● **WORK TASK**
Wherever "Testing" turns up in the entries, copy out the line that holds it.

● **TASK INPUT**
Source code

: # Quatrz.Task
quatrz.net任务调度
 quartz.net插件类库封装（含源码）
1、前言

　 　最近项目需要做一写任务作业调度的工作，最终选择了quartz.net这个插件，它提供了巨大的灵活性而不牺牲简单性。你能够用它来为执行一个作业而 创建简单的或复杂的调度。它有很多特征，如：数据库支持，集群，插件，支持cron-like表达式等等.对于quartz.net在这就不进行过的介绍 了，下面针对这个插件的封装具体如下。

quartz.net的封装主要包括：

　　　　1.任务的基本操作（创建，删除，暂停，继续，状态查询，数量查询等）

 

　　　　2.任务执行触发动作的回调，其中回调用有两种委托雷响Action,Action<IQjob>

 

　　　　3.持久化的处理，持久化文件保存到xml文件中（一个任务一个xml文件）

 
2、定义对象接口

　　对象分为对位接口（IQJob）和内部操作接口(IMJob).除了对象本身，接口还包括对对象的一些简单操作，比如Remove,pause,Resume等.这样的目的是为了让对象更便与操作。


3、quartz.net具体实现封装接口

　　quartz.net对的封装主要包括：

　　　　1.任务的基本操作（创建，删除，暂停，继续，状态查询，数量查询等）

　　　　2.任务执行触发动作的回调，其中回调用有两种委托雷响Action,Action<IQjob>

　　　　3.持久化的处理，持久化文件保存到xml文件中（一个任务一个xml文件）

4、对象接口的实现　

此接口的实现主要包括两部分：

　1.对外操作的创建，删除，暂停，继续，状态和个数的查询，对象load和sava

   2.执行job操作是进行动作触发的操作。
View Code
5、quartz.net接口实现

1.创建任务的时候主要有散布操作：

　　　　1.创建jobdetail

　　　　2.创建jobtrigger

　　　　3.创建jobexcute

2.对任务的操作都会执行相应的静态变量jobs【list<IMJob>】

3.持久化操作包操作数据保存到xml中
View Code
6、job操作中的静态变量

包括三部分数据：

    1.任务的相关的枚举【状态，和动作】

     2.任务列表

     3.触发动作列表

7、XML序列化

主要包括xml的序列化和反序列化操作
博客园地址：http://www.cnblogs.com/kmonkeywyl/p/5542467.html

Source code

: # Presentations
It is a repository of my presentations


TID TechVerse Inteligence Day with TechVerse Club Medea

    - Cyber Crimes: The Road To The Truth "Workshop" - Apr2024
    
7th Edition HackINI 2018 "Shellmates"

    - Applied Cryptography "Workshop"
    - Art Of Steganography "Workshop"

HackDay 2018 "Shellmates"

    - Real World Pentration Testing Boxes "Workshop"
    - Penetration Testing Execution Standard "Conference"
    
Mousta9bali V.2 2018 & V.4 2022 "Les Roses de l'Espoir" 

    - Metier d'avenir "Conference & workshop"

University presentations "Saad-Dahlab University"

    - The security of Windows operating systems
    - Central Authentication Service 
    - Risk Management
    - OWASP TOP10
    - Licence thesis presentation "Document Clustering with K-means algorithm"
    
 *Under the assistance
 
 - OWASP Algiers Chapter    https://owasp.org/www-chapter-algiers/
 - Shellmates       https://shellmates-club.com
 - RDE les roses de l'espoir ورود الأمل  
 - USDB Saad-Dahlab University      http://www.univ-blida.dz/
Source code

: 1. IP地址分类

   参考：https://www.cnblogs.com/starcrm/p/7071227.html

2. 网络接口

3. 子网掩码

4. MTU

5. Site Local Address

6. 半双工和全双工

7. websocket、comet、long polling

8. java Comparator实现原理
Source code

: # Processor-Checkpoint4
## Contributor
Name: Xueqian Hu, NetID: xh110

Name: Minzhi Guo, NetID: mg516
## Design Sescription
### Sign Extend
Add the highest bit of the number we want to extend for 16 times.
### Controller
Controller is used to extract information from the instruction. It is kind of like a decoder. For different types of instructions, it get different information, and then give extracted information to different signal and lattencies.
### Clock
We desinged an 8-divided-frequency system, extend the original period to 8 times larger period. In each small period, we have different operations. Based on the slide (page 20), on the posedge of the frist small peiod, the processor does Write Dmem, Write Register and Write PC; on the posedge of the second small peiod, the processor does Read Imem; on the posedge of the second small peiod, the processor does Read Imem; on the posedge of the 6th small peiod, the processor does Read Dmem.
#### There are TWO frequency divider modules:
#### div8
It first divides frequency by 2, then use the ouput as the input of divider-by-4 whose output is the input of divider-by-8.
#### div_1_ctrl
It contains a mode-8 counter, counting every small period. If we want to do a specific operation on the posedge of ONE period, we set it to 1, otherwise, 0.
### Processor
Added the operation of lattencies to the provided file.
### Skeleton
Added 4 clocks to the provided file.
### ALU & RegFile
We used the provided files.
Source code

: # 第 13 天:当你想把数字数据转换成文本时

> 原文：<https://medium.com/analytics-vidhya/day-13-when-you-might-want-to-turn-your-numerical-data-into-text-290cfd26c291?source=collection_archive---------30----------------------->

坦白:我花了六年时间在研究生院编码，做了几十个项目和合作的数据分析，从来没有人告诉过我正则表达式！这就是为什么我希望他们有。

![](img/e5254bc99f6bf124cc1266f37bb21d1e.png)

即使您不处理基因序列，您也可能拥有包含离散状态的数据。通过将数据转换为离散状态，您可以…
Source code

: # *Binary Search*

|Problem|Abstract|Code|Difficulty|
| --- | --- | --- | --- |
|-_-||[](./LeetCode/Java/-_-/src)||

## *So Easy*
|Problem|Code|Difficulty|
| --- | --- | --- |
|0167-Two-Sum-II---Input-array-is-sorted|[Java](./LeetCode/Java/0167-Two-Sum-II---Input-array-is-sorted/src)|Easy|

● **OUTPUT OF THE TASK**
    - Real World Pentration Testing Boxes "Workshop"
    - Penetration Testing Execution Standard "Conference"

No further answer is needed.